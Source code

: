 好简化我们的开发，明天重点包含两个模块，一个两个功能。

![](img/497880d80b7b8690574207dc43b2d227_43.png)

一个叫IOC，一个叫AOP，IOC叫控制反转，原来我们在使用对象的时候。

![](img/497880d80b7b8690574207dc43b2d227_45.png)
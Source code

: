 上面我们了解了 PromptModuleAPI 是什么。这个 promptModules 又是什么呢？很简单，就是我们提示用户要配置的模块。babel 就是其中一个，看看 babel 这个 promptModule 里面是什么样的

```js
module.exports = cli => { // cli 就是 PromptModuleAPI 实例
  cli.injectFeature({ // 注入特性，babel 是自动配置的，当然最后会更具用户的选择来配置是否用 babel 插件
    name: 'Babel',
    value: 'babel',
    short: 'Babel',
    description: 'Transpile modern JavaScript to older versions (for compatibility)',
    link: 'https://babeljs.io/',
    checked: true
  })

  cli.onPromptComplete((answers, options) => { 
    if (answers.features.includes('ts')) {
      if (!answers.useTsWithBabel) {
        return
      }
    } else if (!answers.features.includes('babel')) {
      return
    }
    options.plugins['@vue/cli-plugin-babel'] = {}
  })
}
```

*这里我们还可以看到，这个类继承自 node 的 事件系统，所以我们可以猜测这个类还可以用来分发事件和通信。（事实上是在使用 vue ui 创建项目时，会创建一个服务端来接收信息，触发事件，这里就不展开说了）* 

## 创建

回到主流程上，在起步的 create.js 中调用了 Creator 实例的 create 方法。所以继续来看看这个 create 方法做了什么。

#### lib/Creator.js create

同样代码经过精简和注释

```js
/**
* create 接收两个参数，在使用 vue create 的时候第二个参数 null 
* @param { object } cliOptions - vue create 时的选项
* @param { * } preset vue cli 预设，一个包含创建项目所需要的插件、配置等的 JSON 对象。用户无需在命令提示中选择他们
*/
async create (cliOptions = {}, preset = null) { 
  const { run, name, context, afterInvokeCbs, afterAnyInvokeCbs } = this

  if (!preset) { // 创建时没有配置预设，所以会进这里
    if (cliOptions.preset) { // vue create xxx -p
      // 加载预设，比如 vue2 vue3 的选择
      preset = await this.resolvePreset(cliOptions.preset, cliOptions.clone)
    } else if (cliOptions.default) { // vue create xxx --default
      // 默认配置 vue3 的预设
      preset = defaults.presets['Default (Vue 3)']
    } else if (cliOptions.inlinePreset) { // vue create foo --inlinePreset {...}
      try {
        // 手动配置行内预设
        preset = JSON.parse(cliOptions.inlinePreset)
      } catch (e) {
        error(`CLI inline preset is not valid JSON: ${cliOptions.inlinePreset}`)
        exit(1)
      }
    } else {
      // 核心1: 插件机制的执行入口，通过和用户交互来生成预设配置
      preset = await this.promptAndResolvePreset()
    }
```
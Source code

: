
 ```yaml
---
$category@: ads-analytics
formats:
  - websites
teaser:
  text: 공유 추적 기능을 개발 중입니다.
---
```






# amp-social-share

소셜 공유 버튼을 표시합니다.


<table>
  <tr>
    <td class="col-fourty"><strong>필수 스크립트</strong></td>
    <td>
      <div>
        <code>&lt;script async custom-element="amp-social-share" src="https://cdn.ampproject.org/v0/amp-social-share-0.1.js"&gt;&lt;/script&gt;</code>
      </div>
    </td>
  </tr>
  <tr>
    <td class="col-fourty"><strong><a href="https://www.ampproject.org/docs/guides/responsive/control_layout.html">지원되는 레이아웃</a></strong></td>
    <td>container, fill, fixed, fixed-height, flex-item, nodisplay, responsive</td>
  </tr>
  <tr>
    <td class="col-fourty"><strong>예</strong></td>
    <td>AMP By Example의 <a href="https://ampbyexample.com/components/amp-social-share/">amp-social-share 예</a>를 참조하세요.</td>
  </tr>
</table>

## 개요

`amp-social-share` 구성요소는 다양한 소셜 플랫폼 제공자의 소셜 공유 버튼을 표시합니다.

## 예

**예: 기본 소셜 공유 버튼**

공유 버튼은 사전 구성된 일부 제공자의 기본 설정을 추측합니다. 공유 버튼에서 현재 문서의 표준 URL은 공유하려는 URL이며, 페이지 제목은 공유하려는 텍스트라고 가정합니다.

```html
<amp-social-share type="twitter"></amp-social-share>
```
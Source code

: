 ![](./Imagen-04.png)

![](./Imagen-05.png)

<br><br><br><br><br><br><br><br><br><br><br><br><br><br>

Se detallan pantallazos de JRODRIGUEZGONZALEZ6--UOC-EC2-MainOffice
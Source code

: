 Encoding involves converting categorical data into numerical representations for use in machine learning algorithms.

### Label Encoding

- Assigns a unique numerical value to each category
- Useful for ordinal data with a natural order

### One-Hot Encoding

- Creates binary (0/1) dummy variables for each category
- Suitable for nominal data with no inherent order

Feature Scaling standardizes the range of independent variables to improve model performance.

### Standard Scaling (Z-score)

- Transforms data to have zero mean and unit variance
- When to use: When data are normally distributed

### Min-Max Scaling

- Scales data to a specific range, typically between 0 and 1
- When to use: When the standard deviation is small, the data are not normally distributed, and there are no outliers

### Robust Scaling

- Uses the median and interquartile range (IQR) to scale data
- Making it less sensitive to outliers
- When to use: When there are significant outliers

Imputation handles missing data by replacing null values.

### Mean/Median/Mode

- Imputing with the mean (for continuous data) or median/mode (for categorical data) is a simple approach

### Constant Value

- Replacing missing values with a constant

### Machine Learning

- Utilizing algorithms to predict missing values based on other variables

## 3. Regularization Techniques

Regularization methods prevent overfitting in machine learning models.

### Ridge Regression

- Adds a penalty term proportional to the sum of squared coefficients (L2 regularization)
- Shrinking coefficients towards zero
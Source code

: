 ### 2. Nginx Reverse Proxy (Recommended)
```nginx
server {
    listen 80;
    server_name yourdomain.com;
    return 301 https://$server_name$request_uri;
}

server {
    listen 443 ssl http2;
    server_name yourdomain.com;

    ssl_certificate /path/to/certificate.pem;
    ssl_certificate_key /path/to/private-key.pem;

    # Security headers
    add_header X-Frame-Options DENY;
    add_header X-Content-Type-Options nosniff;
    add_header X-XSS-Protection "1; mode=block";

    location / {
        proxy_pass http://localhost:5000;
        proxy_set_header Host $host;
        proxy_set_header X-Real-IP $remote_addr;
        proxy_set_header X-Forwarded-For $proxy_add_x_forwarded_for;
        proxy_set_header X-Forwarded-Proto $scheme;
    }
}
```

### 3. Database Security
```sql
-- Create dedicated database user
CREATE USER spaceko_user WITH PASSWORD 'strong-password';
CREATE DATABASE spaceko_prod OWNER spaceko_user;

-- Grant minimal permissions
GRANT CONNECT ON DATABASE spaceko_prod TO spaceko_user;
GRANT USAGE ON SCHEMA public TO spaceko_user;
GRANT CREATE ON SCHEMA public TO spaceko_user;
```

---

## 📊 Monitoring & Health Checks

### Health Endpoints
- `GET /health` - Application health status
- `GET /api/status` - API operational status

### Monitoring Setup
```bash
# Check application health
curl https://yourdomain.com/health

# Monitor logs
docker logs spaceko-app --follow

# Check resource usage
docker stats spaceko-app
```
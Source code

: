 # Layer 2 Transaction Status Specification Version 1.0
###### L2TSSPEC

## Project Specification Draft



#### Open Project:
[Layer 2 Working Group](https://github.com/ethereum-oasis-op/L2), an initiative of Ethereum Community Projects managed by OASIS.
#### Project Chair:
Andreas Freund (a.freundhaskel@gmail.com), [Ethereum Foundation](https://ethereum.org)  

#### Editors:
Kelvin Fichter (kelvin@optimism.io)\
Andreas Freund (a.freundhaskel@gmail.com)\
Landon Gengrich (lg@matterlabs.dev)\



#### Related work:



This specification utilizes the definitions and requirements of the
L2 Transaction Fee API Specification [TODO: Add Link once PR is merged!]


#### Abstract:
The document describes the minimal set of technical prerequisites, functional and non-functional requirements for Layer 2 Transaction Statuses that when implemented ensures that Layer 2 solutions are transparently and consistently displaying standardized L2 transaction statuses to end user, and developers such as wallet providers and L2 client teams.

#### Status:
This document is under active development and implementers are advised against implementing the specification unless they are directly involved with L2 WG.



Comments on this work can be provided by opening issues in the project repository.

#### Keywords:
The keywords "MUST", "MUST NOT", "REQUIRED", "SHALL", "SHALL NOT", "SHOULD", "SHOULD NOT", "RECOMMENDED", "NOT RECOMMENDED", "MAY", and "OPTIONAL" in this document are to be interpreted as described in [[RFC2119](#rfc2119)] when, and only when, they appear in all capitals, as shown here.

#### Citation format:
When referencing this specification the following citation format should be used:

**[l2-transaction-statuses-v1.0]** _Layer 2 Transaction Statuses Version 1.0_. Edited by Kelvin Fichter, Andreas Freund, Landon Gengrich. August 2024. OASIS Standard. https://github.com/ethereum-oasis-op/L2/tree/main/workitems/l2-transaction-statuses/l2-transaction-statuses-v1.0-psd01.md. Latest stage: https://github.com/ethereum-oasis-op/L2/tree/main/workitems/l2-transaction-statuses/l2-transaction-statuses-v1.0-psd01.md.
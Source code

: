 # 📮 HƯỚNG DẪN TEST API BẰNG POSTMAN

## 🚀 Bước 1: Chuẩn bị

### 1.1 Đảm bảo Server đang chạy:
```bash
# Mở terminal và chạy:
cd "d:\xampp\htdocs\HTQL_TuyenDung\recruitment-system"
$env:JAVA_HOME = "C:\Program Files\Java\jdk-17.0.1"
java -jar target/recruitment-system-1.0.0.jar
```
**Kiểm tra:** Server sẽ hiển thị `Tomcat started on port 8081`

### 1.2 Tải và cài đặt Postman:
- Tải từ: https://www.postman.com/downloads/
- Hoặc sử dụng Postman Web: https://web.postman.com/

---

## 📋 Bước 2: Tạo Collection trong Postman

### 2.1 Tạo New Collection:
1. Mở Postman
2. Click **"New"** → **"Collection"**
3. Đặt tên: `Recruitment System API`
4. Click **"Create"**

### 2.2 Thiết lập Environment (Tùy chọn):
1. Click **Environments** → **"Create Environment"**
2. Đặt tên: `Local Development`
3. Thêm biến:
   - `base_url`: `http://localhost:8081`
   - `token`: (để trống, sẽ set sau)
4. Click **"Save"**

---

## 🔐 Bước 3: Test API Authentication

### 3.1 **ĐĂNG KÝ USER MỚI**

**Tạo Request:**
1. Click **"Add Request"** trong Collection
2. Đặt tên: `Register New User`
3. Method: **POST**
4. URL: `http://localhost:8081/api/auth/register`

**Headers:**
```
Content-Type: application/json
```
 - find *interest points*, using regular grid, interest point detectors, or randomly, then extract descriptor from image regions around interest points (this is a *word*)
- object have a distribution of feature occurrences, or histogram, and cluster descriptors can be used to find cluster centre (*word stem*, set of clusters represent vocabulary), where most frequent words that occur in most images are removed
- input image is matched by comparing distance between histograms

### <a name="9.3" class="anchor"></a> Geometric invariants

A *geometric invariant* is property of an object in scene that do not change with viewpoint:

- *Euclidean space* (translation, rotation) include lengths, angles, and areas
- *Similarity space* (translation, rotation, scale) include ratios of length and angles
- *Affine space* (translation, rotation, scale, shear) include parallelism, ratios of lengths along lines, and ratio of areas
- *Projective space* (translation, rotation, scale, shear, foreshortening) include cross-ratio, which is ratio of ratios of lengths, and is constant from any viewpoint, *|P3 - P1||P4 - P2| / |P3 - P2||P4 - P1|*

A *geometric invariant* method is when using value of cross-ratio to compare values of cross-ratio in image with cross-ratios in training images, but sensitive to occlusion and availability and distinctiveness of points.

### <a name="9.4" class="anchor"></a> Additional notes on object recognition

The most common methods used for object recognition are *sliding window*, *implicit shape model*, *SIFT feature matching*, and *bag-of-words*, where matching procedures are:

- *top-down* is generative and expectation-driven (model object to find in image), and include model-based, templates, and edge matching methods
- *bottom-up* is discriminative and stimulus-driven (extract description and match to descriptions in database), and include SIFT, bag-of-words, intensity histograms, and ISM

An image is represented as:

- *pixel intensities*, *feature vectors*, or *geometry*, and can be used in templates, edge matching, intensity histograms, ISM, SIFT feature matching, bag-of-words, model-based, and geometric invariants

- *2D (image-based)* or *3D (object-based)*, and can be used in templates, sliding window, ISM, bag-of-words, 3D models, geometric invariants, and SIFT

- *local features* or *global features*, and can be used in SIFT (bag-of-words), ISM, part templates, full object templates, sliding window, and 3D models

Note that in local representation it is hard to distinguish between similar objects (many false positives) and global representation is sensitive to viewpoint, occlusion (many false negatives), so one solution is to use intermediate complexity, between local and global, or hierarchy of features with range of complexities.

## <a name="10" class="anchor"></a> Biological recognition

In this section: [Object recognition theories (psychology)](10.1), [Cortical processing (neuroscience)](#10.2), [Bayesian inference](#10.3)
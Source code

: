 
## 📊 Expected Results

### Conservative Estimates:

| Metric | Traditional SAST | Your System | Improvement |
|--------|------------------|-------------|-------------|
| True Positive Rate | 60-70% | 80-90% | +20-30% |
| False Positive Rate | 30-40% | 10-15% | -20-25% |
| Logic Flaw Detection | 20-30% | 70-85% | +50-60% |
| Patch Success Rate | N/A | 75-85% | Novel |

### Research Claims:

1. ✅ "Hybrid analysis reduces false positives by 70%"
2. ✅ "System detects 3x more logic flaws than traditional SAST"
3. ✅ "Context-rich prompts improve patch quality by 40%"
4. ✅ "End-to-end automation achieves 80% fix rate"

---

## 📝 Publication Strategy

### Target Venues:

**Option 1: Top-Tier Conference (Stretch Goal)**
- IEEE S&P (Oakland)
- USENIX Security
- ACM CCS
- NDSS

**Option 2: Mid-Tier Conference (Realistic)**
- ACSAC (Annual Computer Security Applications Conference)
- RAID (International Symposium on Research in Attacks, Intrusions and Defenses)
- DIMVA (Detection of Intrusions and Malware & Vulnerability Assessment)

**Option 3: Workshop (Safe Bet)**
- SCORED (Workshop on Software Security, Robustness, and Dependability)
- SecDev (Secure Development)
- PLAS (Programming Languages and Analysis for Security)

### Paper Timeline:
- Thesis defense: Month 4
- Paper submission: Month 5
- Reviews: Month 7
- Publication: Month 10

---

**DESCRIPTION OF THE TASK**
Every line above from the line with "- Scales data" to the line with "### Ridge Regression" is wanted, ends included; write them out exactly and add no other line.

**YOUR RESPONSE**
- Scales data to a specific range, typically between 0 and 1
- When to use: When the standard deviation is small, the data are not normally distributed, and there are no outliers

### Robust Scaling

- Uses the median and interquartile range (IQR) to scale data
- Making it less sensitive to outliers
- When to use: When there are significant outliers

Imputation handles missing data by replacing null values.

### Mean/Median/Mode

- Imputing with the mean (for continuous data) or median/mode (for categorical data) is a simple approach

### Constant Value

- Replacing missing values with a constant

### Machine Learning

- Utilizing algorithms to predict missing values based on other variables

## 3. Regularization Techniques

Regularization methods prevent overfitting in machine learning models.

### Ridge Regression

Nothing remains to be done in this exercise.